Exercise description: Bring together every line in the data that includes "were".

Stored data:
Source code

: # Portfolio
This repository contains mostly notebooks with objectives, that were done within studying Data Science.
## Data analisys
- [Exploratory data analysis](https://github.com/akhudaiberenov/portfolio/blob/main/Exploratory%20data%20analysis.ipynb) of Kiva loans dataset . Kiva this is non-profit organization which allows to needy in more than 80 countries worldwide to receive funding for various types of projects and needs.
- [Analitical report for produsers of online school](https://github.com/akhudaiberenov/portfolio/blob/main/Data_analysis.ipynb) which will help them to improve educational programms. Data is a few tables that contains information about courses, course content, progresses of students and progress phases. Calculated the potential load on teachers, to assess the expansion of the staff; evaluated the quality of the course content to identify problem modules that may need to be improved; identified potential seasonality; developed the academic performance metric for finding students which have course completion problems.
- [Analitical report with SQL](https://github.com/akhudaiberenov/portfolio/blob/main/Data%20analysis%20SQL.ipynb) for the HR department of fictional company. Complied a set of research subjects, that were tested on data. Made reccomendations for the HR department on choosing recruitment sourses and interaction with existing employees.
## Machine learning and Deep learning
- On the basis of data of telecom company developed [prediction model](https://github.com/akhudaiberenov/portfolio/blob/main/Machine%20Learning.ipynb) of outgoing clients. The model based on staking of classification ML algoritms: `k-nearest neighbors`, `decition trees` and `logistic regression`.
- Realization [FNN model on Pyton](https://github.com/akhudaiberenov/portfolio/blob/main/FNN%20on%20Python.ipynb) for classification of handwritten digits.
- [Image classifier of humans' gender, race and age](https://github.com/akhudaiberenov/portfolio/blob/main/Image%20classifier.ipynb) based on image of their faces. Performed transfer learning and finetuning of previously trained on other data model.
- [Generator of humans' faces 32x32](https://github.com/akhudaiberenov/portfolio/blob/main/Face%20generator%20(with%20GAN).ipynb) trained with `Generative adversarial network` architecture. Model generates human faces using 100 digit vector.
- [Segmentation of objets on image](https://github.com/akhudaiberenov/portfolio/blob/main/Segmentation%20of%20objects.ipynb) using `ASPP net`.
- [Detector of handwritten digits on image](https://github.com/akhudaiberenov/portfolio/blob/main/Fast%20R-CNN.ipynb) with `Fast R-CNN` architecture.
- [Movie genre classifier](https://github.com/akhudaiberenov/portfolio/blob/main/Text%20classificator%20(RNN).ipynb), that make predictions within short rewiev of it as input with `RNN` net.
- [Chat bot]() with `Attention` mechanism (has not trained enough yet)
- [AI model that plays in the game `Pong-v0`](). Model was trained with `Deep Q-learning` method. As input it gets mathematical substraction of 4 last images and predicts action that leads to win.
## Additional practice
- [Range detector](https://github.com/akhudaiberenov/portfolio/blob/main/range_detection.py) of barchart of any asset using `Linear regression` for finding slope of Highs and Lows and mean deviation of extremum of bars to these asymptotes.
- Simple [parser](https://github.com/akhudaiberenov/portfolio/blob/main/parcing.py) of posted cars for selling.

Your solution:
This repository contains mostly notebooks with objectives, that were done within studying Data Science.
- [Analitical report with SQL](https://github.com/akhudaiberenov/portfolio/blob/main/Data%20analysis%20SQL.ipynb) for the HR department of fictional company. Complied a set of research subjects, that were tested on data. Made reccomendations for the HR department on choosing recruitment sourses and interaction with existing employees.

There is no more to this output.